Katie with nest box.
By Katie Morrison
Heading back to Barrow, we glide across the glassy Elson Lagoon and it is hard to imagine the wind-driven angry whitecaps that filled the lagoon just a few days before. But tonight it is calm and still and we travel with ease in our open skiff. I am glad to be wearing the precautionary orange survival suit, for though it is a lovely evening, it feels quite cold to me. It’s after ten o’clock at night, the sky is filled with shades of orange and pinks and purples, and the midnight sun seems not quite as high in the sky as it was a few weeks ago. Flocks of eider ducks race past our boat in long lines, framed by the colorful sky. As my boat pulls away from Cooper Island, I wave goodbye to George with Max and Penelope, who’ve just arrived to help finish the field season. As Cooper Island gets smaller and smaller in the distance, it is still largely present in my mind.
George banding Black Guillemots for identification
I’m excited to arrive in Barrow, have a hot shower, and fly home to see my friends and family and tell them my stories. But at the same time, I am already missing the peeps of the newly hatched chicks, the golden rocks on the island, the always-surprising site of the giant spool on the horizon of the West Beach, and the routines of field work.
During my stay, 133 chicks hatched in 114 nest sites. Since I have gone, 37 more chicks have hatched, bringing the current total to 170 chicks. It has been a good year so far for the Black Guillemots breeding on Cooper Island. The retreat of sea ice has not been as extreme as in recent years and this means the guillemots’ preferred prey of Arctic Cod, which prefer cold waters, are still abundant for the growing chicks. In past years, the early disappearance of ice resulted in a decrease in the Arctic Cod population, which led to large numbers of nestling deaths and low weights for those chicks that did fledge. This year parent birds have been bringing primarily Arctic Cod to feed their young and George, with field assistants Max and Penelope, has been busy collecting data about the prey sources. They have been deploying TDRs (temperature depth recorders) on parent birds that collect dive time data and where in the water column the birds are fishing. They are also using real-time photography and motion-sensitive time-lapse cameras to monitor and correlate the fish species being caught and brought back to the nests. Coupling the fish species identification with the TDR data, George will learn a lot about the condition of prey abundance in the Arctic Ocean around Cooper Island.

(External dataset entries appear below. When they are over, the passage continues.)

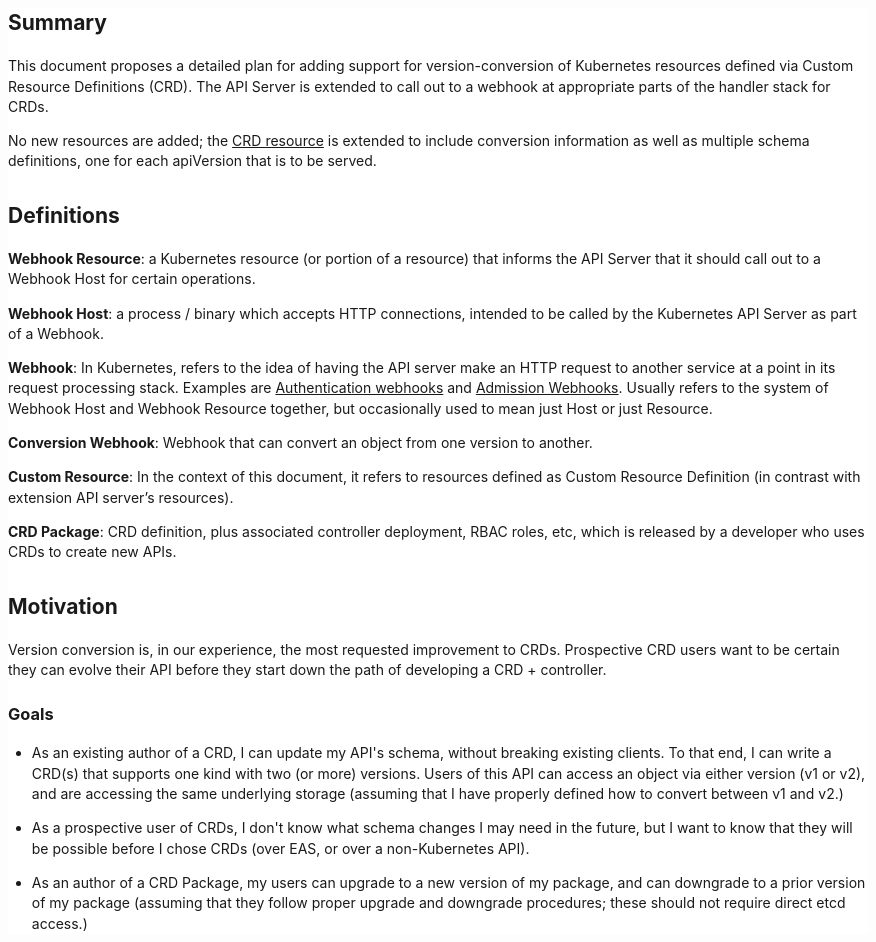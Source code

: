 
## Summary


This document proposes a detailed plan for adding support for version-conversion
of Kubernetes resources defined via Custom Resource Definitions (CRD).  The API
Server is extended to call out to a webhook at appropriate parts of the handler
stack for CRDs.

No new resources are added; the 
[CRD resource](https://github.com/kubernetes/kubernetes/blob/34383aa0a49ab916d74ea897cebc79ce0acfc9dd/staging/src/k8s.io/apiextensions-apiserver/pkg/apis/apiextensions/types.go#L187)
is extended to include conversion information as well as multiple schema
definitions, one for each apiVersion that is to be served.

## Definitions

**Webhook Resource**: a Kubernetes resource (or portion of a resource) that informs the API Server that it should call out to a Webhook Host for certain operations. 

**Webhook Host**: a process / binary which accepts HTTP connections, intended to be called by the Kubernetes API Server as part of a Webhook.

**Webhook**: In Kubernetes, refers to the idea of having the API server make an HTTP request to another service at a point in its request processing stack.  Examples are [Authentication webhooks](https://kubernetes.io/docs/reference/access-authn-authz/webhook/) and [Admission Webhooks](https://kubernetes.io/docs/reference/access-authn-authz/extensible-admission-controllers/).  Usually refers to the system of Webhook Host and Webhook Resource together, but occasionally used to mean just Host or just Resource.

**Conversion Webhook**: Webhook that can convert an object from one version to another.

**Custom Resource**: In the context of this document, it refers to resources defined as Custom Resource Definition (in contrast with extension API server’s resources).

**CRD Package**: CRD definition, plus associated controller deployment, RBAC roles, etc, which is released by a developer who uses CRDs to create new APIs.

## Motivation

Version conversion is, in our experience, the most requested improvement to CRDs.  Prospective CRD users want to be certain they can evolve their API before they start down the path of developing a CRD + controller. 

### Goals

* As an existing author of a CRD, I can update my API's schema, without breaking existing clients.  To that end, I can write a CRD(s) that supports one kind with two (or more) versions.  Users of this API can access an object via either version (v1 or v2), and are accessing the same underlying storage (assuming that I have properly defined how to convert between v1 and v2.)

* As a prospective user of CRDs, I don't know what schema changes I may need in the future, but I want to know that they will be possible before I chose CRDs (over EAS, or over a non-Kubernetes API).

* As an author of a CRD Package, my users can upgrade to a new version of my package, and can downgrade to a prior version of my package (assuming that they follow proper upgrade and downgrade procedures; these should not require direct etcd access.)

A Black Guillemot in possession of its favorite food — Arctic Cod
I am anxious to hear if the Arctic Cod supply remains steady this year or if it begins to decline and the Black Guillemots are forced to switch to less nutritious prey for their young. I worry for the 170 chicks that need about a fish an hour to maintain their rapid growth rate so that they can fledge before the first snows come. In the back of my mind, I also worry about what this means for the overall conditions in the Arctic and how climate change is affecting the rest of the world.
A 2013 season Black Guillemot chick
I am back in Seattle and getting ready for the new school year, but in my mind I can still walk through the colony with George. I don’t own the story and details of each nest site (each with its own letter-number code) the uncanny way George does. But some sites still stand out in my mind:
C-13, the First Chick found in 2013! We were delighted to open the nest box and see this fluffy chick. How is that little one doing? As one of the oldest in the colony, has it fledged?
L-5, Katie’s Site. On one of my first days on the island, I discovered late-nesting birds in this nest box. Early on, the parents seemed unsure of how to take care of the nest and we would sometimes find the two parents together, flirting right outside the nest box, while eggs inside were unattended! They eventually settled down and the eggs should hatch soon. If the snows come late, there is a chance these late chicks could fledge.
O-2, the Mini-Mansion. In this site, the nest box sits at one end of a long, skinny upside down wooden floorboard, left behind by the Navy in the 1960s. The parent birds chose to nest under the floorboard and right next to (but not in) the nest box. During my stay we had three days of sustained high winds and one evening we discovered the entry sanded in and the two chicks trapped inside. We worked frantically to dig them out and were relieved to see that the chicks were fine.
I’m looking forward to George’s return to Seattle and hearing about the conclusions of the 2013 field season that I was so lucky to be a part of.